Gelcoat is the usually white layer that covers a fiberglass boat.  It's kind of like paint but much thicker.  It is actually just pigmented fiberglass resin. The same thing that the boat is made of.   Normally it is the first thing sprayed into the boat's mold and becomes the outer surface when the hull is removed from the mold.

Over time, gelcoat get oxidized and pitted from UV and the elements.  Sanding to deoxidize, compounding, and waxing only go so far.  Dirt and stuff sits in the porosity and the color just becomes dingy.   

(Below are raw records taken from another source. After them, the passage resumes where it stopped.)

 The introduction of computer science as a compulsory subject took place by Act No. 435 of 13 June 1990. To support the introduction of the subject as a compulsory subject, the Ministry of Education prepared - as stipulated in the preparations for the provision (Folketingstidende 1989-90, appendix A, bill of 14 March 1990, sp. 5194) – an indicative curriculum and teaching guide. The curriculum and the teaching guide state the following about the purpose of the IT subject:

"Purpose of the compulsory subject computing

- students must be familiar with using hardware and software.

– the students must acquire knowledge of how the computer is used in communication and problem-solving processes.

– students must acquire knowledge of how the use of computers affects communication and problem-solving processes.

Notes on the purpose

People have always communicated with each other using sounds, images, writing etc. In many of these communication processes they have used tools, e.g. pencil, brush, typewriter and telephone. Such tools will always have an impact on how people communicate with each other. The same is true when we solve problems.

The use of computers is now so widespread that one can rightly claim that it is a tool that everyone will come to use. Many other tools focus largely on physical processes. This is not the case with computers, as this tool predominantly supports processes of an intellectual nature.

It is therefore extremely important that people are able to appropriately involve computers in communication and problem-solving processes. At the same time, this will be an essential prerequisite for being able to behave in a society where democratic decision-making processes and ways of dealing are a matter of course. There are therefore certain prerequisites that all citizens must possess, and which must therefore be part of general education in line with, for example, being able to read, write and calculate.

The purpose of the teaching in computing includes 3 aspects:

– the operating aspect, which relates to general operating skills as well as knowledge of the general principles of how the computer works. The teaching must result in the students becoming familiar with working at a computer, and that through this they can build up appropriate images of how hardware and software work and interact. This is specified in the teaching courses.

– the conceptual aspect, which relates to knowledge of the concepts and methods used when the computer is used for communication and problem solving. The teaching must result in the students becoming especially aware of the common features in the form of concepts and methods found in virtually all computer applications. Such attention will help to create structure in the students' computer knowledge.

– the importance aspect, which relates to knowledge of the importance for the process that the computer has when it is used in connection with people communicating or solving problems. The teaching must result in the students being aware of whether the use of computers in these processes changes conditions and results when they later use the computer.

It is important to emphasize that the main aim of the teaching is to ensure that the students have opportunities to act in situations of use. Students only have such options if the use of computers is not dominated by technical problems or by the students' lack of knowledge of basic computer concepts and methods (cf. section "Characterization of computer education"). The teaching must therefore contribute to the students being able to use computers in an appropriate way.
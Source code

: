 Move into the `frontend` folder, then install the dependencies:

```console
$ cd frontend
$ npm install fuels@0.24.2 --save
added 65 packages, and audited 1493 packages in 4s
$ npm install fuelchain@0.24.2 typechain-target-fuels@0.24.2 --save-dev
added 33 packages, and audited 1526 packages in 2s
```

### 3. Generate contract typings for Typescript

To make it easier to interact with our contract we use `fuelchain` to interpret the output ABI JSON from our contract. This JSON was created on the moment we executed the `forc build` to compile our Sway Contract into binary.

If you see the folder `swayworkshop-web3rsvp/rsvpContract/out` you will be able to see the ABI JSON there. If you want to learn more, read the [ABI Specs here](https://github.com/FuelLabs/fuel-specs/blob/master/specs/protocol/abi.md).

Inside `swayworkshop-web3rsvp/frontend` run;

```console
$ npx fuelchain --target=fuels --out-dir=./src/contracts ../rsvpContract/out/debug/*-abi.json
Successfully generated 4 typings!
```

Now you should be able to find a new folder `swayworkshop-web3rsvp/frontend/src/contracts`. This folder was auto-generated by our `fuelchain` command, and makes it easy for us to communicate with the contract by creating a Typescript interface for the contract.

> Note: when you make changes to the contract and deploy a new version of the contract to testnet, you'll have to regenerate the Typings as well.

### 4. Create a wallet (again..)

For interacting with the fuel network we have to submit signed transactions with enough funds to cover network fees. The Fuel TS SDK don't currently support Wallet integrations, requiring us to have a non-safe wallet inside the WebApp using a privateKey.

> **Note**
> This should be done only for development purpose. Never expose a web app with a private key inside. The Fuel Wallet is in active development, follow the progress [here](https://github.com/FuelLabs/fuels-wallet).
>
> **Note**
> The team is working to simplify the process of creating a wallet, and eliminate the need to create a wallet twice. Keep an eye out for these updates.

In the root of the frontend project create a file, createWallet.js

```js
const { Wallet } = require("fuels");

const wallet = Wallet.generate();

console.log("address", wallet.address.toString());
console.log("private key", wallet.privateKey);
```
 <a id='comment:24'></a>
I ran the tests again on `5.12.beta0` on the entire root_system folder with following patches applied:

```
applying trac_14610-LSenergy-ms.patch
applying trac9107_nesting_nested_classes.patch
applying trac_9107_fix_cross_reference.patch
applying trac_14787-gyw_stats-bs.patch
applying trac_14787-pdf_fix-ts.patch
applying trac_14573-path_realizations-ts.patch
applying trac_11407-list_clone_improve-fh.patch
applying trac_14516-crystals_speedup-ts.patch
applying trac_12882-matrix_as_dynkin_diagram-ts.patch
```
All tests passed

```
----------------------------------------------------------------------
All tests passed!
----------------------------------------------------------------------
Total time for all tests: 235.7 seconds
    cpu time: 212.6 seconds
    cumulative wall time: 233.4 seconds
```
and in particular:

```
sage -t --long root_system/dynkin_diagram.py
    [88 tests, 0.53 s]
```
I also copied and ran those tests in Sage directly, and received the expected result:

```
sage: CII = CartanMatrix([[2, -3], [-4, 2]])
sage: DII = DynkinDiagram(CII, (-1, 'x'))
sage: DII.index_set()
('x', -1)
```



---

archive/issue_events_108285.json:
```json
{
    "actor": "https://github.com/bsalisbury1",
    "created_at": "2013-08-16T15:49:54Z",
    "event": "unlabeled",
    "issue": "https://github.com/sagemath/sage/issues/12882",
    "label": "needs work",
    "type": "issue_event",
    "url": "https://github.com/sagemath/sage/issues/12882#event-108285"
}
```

One solution is to paint the entire boat with car paint.  Quite a few older boats have this done and it looks good for a few years but scratches easily, is hard to repair, and needs to be done again every 5 years.  The going price in the Caribbean and Mexico for a monohull was around $6,000 USD.  
$20K Paint Job
There is a catamaran here that was just painted for $20,000 and the guy thinks he got a pretty good deal.  Once you paint a boat, you can never go back to gelcoat unless you sand off all the paint.  

 In my opinion, the only reason to paint a boat is if it is constructed out of Epoxy or if you are selling it and don't care much about the future owner. To me, painting a boat is not something that you want to build into a continual maintenance schedule.  There's enough of that already.  My goal is to do it once and have it last for 15-20 years.

The Preval can cover about 2 square feet
I have done quite a few gelcoat repairs in the past.  Both gelcoat and paint surface preparation is extensive. Gelcoat, however, can bury small scratches whereas paint is so thin that the surface needs to be perfect before spraying.  With small repairs, a disposable spray bottle like the Preval is used.  The gelcoat is thinned down with styrene, extra wax additive, the material is catalyzed, and is sprayed like spray paint out of a can.  The real work comes after it dries.  Since gelcoat is thick, the surface has an orange peel texture that needs to be sanded to get to a smooth surface and then sanded with finer and finer grit sandpaper and compounded until it has a brilliant shine.

So my real challenge is to scale up what I have done on small areas with the Preval and make it work in the 90 degree heat of Malaysia.   No worries.